[Saved entries]
☆ ☆ ☆ ☆ ☆

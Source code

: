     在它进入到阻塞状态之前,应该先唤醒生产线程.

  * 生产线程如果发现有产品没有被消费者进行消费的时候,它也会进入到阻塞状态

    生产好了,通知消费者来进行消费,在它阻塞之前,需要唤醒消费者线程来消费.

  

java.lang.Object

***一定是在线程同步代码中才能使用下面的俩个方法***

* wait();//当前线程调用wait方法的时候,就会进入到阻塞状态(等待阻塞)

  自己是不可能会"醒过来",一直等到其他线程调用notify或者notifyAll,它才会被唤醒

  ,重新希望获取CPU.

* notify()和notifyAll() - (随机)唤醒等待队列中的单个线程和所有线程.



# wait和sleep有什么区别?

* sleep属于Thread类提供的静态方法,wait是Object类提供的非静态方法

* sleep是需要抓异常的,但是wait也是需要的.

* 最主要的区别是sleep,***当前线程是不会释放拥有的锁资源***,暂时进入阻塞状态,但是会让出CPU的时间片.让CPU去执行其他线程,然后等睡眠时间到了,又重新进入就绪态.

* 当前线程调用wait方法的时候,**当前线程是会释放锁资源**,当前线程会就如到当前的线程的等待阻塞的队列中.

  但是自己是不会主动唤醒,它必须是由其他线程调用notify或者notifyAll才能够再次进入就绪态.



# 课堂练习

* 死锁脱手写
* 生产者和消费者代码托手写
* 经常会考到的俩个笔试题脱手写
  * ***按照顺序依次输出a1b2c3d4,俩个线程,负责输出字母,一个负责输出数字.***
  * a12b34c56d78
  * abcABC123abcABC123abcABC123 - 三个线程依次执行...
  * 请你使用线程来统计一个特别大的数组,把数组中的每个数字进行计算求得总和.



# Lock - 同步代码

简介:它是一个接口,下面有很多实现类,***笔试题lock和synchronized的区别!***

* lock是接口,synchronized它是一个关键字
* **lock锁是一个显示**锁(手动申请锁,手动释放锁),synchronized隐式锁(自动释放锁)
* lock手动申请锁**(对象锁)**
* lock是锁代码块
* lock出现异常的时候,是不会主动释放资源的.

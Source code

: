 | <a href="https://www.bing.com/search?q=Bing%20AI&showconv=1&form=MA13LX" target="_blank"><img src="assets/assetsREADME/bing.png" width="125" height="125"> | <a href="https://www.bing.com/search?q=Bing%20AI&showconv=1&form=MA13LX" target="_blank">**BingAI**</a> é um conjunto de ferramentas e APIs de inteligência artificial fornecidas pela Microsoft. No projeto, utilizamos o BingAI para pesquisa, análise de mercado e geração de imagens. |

☆ ☆ ☆ ☆ ☆

### INSTRUCTIONS FOR THE TASK
Return a copy of each line in the entries that carries the string "当前线程调用wait方法的时候".

### EXERCISE ANSWER
* wait();//当前线程调用wait方法的时候,就会进入到阻塞状态(等待阻塞)
* 当前线程调用wait方法的时候,**当前线程是会释放锁资源**,当前线程会就如到当前的线程的等待阻塞的队列中.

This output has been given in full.